Which site is best for DIY web publishing?

Rather than choose from a limited range of preset templates, Artisteer lets you generate your own design by clicking on the Suggest Design button on the ribbon bar’s Home tab. You can generate further variations by clicking on commands such as Suggest Colours, Suggest Fonts, Suggest Header and so on. Finally, you can switch to tabs that manage menus, sidebars and buttons to tailor your automatically generated design more precisely.

Which site is best for DIY web publishing?

With earlier versions of Artisteer this was the end of the design process, and you’d export the resulting CSS-based theme and graphics into a content management system (CMS) or a traditional editor such as Dreamweaver, but version 3 takes things to the logical conclusion by actually creating the site content too.

Once again, this process is kept as simple as possible: click on the Home tab’s New Page button (or Child Page), and a new page is automatically created and the site’s navigation bars updated to match. Now replace the page title (again, all links update) and add text and graphics into prearranged text blocks, apply style-based formatting and add links.

Compared to Xara’s eye-catching interactive and graphical effects, Artisteer is restricted in terms of design power, but that keeps everything fast and streamlined, and offers real advantages

Pages are automatically added to a Pages panel that runs down the left of the screen for quick navigation of your site. More efficient still, you can simply click links directly on the page. Put all this together and it’s very quick to build a site, browsing and editing content as you go.

Compared to Xara’s eye-catching interactive and graphical effects, Artisteer is restricted in terms of design power, but that keeps everything fast and streamlined, and offers real advantages. Your site really does remain live, so even after you’ve added content, there’s nothing to stop you going back and tweaking its look and feel, or even hitting Suggest Design to rejig it completely.

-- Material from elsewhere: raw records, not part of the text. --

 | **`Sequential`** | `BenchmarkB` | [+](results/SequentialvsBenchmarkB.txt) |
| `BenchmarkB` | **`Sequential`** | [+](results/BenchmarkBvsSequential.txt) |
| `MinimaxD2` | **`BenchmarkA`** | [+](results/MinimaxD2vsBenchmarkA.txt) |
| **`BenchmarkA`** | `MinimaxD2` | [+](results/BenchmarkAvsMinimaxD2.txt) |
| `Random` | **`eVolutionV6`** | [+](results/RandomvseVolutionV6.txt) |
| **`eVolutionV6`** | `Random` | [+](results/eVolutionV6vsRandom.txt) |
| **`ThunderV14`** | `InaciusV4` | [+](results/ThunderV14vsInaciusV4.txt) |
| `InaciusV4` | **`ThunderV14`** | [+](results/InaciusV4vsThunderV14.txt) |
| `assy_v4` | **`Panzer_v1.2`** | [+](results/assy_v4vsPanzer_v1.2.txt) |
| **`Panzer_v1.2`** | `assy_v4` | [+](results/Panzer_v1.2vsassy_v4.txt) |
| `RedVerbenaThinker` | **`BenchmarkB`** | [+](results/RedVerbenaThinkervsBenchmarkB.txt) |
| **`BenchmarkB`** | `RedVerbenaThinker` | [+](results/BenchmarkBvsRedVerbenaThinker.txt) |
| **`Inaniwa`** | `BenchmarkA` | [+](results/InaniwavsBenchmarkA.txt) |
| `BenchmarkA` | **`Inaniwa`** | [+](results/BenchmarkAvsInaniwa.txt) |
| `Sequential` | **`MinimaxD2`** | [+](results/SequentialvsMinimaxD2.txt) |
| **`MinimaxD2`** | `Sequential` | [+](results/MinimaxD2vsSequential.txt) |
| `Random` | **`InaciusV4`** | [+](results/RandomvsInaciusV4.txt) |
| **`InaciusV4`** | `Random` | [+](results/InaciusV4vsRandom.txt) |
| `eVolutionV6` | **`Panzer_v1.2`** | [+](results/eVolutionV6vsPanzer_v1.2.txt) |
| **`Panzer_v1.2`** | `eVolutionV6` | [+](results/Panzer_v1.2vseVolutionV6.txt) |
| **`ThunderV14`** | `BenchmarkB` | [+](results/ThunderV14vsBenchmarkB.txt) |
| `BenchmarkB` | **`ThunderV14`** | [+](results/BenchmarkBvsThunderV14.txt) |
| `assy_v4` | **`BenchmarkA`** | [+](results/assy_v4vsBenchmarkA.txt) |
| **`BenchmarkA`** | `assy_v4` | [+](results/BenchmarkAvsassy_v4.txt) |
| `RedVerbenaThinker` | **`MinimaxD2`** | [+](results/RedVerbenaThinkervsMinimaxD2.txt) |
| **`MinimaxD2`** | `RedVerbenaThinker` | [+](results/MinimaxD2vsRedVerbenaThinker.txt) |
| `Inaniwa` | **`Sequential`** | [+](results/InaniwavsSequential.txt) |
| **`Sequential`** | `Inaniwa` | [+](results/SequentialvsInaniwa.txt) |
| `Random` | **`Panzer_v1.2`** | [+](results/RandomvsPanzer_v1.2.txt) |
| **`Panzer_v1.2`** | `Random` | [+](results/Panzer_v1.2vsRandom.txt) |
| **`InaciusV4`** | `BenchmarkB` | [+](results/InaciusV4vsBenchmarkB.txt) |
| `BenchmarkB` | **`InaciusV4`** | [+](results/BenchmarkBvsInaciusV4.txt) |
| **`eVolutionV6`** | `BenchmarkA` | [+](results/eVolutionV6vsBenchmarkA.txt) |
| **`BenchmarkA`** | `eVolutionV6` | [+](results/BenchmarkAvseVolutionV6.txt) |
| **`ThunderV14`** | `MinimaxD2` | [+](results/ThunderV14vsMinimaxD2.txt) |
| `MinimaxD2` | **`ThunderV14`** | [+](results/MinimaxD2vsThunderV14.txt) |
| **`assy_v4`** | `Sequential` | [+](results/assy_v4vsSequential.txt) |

Artisteer also outdoes Xara in its ability to create posts as well as pages. Each post is created as a standalone page, but Artisteer generates an overview page on which multiple posts are listed chronologically like a blog or a Facebook newsfeed.

This ability to add regularly updated blog-style postings within your page-based site is crucial if you need something fresher, more live and personally engaging than a fixed-content brochureware site.

Artisteer’s very different approach also scores in terms of the underlying architecture of each page. By keeping presentation and style separate, the resulting code can be far more efficient and less likely to offend the purists (it employs div tags for whole text blocks rather than span tags for absolutely positioned lines, for example).

Unlike Xara, it can produce fully fluid layouts that reflow to fit the available screen space, and hopefully this adaptability will be built on in future to create separately targeted designs for mobile and desktop delivery. Most importantly, Artisteer keeps things simple and lets you produce attractive sites that are easy to update without any HTML, CSS or even design skills.

Tumblr

My third option, Tumblr (free), is very different again: rather than running on your local PC to generate HTML/CSS code that you then post to a remote web server, it’s a CMS that runs on Tumblr’s own servers. All you need to begin creating your site is a web browser.

Once you’ve signed up, Tumblr provides a central dashboard with several large graphical buttons running across its top with which you create the content for your site. The first of these, Text, is the most important since it takes you to a web form where you can enter a title, any descriptive tags and the content of your post, including images, which you can upload directly.